The use of big data in scientific studies not only necessitates new analytical tools, but also requires a major swift in mindset. In traditional biology classes, we learned experimental design and planning. In the big data era, data are often generated without a specific predefined hypothesis. As a consequence, the role of experimental design is partially replaced by the formulation of specific questions, data annotation and cleaning, feature selection, and retrospective data analysis. To fully harness the power of big data in biology and medicine, we believe there are three important elements:

  1. 1.

    Good questions: Biologically meaningful questions are necessary for any good scientific enquiry, regardless of whether big data are used in a study. A well-crafted question will determine what data sets need to be included or excluded, and what type of patterns will be explored and tested. In the traditional hypothesis-driven approach, a good question informs good experimental design. In the big data era, a good question informs the selection of data, expected patterns to observe, the analysis to be performed and the type of software to be used.

  2. 2.

    Open data: It is important to obtain good quality data that are openly accessible. It is especially important to understand the characteristics of the data, including how the data were generated, what are their statistical properties, and what the inherent artefacts in the data are.

  3. 3.

    Powerful software: It is a software that can store, process, analyse and visualise large-scale data that are necessary in big data projects. Moreover, advanced machine learning tools such as deep neural networks (deep learning) are used to build predictive models using a large collection of data. These artificial intelligence (AI)-based models are especially useful in translational medical applications. The validity of these software programs is especially important as key scientific conclusions are drawn based on their analytical results.

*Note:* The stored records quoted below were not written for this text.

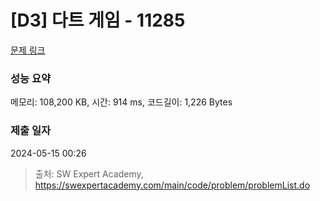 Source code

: # [D3] 다트 게임 - 11285 

[문제 링크](https://swexpertacademy.com/main/code/problem/problemDetail.do?contestProbId=AXZuaLsqz9wDFAST) 

### 성능 요약

메모리: 108,200 KB, 시간: 914 ms, 코드길이: 1,226 Bytes

### 제출 일자

2024-05-15 00:26



> 출처: SW Expert Academy, https://swexpertacademy.com/main/code/problem/problemList.do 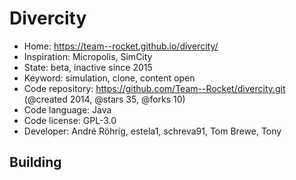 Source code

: # Divercity

- Home: https://team--rocket.github.io/divercity/
- Inspiration: Micropolis, SimCity
- State: beta, inactive since 2015
- Keyword: simulation, clone, content open
- Code repository: https://github.com/Team--Rocket/divercity.git (@created 2014, @stars 35, @forks 10)
- Code language: Java
- Code license: GPL-3.0
- Developer: André Röhrig, estela1, schreva91, Tom Brewe, Tony

## Building
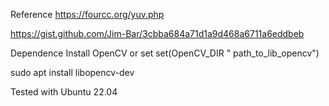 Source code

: 
Reference
https://fourcc.org/yuv.php

https://gist.github.com/Jim-Bar/3cbba684a71d1a9d468a6711a6eddbeb

Dependence
Install OpenCV or set set(OpenCV_DIR " path_to_lib_opencv")

sudo apt install libopencv-dev

Tested with Ubuntu 22.04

In this special issue on Big Data, we are fortunate to have fifteen reviews and letters that discuss all three of these elements of big data analysis in biology and medicine. We have articles that discuss how a large amount of open data are used to address specific biomedical questions, such as discovery of driver mutations in cancer (Nussinov et al. 2019; Poulos and Wong 2018); prediction of drug response (Ali and Aittokallio 2018); and discovery of cell type and their gene regulatory networks (Kabir and O’Connor 2019). We have articles that discuss the characteristics of a variety of big data in biology and medicine, including genomic data (Wong 2019); metagenomic data (Wang et al. 2019); Hi-C data (Pal et al. 2018); ChIP-seq data (Tan and Wong 2019); physiological data (Orphanidou 2019); and transcriptomic data (Mar 2019). Last but not least, we have articles that discuss the advances of software technology and analytical methods in big data analysis, including Bayesian statistical learning for big data biology (Yau and Campbell 2019); natural language processing and other curation approaches for GEO (Wang et al. 2018); machine learning of imaging data (Nichols et al. 2018), a software package for processing data from wearable wrist-based heart rate monitors (Djordjevic et al. 2019); and testing techniques for big data software (Zhang and Xie 2018).

In the big data era, bioinformaticians are no longer just playing a supportive role in biological and medical investigations by producing software and analytical methods; they are very much playing a leading role in using big data to conduct their own scientific inquiries. We hope this special issue in Biophysical Reviews will serve as a reference for many aspiring big data bioinformaticians for years to come.